Someone held a sign at the front of the group of greeters. Carli saw her name, Guido Gustallini and Ariki Pukapuka written in familiar handwriting. The wrinkled face, crinkled eyes and toothy smile peeked over it. It belonged to none other than Frida Fortigrell.
She smiled with relief. "I'm actually really glad, Oll . . . Nahuálin. This is all a bit confusing, and Guido is . . ."
"A Gustallini?" he answered, then called out, "Frida! There you are." He reached out to a woman next to him with long hair that seemed filled with dripping diamonds made of water droplets. "Inanna is coming, too.”
Inanna said, "You'll get to know me, Carli. No rush." The group headed across the impossibly long, wide, and very echoey station platform towards a small tunnel in the distance. The station was surrounded by extraordinarily high gray stone walls with more crater-window views of earth.
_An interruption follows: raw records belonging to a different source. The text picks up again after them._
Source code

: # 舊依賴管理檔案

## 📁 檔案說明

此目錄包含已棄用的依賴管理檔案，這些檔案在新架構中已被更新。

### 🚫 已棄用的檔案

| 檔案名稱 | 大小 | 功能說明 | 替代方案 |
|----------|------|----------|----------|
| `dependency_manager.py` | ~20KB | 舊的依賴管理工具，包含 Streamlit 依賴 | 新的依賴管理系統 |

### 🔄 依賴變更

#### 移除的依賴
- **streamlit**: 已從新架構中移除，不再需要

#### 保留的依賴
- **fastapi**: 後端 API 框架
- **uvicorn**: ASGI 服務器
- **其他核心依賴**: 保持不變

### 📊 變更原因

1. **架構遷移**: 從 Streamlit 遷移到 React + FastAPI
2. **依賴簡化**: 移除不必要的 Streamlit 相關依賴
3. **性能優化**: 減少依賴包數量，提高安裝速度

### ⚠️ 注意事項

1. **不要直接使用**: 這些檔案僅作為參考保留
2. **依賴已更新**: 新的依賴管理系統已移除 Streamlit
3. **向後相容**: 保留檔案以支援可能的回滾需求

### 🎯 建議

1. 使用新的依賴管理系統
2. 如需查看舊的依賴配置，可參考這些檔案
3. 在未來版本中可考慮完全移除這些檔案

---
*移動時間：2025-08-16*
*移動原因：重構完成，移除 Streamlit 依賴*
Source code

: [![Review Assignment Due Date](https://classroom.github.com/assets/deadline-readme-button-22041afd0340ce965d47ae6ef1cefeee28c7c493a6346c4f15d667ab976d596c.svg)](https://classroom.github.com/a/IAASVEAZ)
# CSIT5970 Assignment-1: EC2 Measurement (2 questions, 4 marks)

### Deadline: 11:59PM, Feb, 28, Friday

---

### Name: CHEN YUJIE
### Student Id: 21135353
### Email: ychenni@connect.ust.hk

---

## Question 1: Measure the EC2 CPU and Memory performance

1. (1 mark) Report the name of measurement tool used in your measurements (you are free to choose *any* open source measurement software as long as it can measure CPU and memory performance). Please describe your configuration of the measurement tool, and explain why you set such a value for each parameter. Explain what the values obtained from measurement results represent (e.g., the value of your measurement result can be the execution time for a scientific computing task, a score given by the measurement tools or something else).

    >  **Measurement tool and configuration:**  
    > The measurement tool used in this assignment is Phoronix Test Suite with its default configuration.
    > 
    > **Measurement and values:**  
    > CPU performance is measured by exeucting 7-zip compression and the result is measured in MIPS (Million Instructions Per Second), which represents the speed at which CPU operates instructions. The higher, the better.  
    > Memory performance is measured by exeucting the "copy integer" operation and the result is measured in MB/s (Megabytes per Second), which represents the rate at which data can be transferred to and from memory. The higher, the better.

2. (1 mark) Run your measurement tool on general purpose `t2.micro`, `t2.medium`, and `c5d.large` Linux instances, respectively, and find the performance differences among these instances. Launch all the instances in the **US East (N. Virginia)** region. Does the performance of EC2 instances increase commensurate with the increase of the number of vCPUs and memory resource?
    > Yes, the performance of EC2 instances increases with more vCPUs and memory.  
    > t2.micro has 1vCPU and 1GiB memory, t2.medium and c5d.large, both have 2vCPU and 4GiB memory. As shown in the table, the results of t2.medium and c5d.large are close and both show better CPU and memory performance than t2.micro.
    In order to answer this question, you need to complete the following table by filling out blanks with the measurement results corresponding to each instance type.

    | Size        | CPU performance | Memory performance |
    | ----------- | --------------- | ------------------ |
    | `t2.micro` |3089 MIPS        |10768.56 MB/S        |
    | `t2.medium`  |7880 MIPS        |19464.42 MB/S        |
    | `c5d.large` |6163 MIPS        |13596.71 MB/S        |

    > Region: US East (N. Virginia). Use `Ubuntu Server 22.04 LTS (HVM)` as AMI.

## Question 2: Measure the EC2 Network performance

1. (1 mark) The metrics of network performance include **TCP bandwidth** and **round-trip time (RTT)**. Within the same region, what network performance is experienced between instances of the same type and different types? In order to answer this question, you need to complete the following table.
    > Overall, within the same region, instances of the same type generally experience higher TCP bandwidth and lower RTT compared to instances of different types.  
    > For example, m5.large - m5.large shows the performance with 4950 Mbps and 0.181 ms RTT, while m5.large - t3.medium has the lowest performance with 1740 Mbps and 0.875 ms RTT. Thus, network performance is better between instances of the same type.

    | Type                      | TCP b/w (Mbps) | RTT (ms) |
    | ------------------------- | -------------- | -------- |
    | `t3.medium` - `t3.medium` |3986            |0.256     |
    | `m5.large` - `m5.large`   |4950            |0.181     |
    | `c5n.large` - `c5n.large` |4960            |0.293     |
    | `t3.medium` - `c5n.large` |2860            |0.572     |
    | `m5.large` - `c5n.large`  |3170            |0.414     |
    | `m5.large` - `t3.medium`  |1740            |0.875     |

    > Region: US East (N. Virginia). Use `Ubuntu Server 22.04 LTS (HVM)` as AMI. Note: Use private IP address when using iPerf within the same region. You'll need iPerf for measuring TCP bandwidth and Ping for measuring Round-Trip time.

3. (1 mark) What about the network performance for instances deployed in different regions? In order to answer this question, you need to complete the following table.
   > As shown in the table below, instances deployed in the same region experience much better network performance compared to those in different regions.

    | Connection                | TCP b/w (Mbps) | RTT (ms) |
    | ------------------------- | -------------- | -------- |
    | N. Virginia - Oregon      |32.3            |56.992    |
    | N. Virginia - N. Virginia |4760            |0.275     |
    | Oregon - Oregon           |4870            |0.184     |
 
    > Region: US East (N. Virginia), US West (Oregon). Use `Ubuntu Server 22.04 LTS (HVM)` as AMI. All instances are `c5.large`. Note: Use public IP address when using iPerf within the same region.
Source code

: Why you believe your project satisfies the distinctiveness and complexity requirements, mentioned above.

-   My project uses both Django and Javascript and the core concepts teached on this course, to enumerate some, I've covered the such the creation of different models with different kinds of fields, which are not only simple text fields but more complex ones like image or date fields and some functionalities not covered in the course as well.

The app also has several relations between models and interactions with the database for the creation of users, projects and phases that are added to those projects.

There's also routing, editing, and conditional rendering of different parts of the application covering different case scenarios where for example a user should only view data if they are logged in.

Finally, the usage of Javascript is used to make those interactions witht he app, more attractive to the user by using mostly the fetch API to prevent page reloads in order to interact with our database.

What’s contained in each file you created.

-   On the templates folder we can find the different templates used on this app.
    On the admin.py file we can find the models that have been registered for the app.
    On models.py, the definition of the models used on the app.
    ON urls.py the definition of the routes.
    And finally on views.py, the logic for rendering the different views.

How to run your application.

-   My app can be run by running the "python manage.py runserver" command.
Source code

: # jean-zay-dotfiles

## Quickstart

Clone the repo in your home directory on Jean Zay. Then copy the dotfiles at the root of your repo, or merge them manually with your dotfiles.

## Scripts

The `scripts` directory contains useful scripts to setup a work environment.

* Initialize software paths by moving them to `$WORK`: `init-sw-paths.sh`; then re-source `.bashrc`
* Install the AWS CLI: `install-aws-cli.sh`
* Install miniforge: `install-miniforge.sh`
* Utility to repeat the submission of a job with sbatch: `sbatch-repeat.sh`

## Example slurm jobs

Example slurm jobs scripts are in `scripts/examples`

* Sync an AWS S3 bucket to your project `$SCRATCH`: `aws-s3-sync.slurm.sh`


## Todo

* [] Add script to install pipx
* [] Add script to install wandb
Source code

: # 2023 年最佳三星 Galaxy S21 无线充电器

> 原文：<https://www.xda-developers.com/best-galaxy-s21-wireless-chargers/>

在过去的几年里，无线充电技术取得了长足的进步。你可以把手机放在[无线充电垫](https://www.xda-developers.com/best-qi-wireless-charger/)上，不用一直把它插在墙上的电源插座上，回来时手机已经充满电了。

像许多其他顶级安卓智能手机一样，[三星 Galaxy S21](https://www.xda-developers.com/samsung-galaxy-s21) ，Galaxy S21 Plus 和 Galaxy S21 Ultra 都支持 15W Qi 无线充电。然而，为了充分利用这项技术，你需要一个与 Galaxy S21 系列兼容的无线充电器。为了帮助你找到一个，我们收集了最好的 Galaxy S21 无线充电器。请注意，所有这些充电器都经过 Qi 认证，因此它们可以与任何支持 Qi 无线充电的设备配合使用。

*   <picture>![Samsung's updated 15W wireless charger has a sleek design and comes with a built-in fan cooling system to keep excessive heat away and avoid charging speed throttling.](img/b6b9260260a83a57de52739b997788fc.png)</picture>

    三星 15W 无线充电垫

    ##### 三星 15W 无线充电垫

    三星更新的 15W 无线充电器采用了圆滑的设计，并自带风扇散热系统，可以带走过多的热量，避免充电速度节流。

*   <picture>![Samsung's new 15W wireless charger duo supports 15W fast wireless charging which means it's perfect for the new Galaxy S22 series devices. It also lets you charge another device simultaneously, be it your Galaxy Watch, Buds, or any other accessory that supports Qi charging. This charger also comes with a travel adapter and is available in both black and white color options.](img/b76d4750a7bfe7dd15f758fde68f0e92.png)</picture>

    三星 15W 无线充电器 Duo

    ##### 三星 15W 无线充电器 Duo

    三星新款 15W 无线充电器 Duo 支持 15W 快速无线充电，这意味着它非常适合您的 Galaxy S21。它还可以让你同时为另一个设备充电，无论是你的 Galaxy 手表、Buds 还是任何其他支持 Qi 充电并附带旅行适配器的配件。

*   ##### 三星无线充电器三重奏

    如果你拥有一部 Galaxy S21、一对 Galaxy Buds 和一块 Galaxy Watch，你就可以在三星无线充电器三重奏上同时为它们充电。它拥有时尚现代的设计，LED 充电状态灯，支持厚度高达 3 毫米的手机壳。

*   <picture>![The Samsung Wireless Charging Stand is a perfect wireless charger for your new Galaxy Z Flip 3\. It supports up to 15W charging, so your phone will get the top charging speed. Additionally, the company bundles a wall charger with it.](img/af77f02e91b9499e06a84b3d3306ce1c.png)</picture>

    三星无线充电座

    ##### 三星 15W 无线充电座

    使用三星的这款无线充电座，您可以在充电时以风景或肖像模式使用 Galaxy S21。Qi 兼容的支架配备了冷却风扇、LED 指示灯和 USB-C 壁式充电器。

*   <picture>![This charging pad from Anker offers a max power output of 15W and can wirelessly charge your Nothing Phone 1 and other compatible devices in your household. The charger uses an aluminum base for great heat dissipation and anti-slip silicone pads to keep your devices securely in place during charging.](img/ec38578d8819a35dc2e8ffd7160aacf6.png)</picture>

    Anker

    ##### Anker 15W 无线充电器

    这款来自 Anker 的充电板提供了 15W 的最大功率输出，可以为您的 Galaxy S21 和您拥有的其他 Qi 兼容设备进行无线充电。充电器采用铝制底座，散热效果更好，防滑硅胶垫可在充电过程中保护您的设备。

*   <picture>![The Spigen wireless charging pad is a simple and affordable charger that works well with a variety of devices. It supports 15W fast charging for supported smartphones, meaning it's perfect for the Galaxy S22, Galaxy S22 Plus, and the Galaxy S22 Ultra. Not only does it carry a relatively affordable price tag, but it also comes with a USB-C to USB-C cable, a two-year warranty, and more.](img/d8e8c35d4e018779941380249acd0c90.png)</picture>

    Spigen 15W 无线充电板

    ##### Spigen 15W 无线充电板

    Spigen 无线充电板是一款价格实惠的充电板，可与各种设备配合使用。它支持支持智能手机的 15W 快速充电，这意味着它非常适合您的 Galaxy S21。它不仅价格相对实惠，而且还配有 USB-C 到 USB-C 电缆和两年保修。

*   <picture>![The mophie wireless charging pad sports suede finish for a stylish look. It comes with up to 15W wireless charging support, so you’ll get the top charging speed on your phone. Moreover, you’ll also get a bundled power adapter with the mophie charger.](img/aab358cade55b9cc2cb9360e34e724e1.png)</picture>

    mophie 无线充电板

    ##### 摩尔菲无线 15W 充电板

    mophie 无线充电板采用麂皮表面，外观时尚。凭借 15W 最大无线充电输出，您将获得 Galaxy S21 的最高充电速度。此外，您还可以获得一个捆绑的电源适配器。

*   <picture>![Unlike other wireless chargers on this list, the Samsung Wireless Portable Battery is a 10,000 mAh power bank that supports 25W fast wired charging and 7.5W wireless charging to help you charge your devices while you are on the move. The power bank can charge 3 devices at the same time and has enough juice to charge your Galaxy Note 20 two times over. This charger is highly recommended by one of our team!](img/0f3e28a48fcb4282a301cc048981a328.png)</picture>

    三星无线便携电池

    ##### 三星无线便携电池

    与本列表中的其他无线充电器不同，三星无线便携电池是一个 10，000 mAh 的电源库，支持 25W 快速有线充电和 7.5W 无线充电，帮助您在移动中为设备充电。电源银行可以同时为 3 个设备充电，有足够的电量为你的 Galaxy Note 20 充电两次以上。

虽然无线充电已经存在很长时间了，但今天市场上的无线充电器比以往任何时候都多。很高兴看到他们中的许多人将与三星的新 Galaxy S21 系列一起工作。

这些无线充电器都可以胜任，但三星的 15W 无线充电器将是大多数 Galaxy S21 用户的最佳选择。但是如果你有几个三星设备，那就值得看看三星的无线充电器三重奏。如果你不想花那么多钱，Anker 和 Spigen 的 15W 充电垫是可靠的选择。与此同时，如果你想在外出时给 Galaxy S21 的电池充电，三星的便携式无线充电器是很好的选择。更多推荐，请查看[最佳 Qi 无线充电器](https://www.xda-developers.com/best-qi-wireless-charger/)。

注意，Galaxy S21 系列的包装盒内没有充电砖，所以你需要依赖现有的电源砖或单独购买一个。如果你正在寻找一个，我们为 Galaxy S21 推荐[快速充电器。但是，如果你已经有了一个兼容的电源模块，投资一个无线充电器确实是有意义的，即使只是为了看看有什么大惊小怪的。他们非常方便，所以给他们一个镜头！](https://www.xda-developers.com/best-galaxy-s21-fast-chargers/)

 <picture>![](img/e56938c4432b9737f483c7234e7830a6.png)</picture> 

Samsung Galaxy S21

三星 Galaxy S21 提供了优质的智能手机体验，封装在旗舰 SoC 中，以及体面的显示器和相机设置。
Outside, the rolling ball beings of living starlight waited to greet them on the platform that hummed with frequencies older than memory. The air itself sparkled with welcome.
“You ready?” Guido asked, offering his hand — half-solid, half-light, but completely, absolutely real.
“Ready,” Carli said, and stepped onto the surface of an impossible moon, surrounded by friends she was only beginning to understand, about to discover what it truly meant to be an Omringle.
Behind them, the cosmic jellyfish slowly drifted away into the star-scattered deep, carrying with it the echo of children’s laughter and the memory of the day the lost ones finally started for home.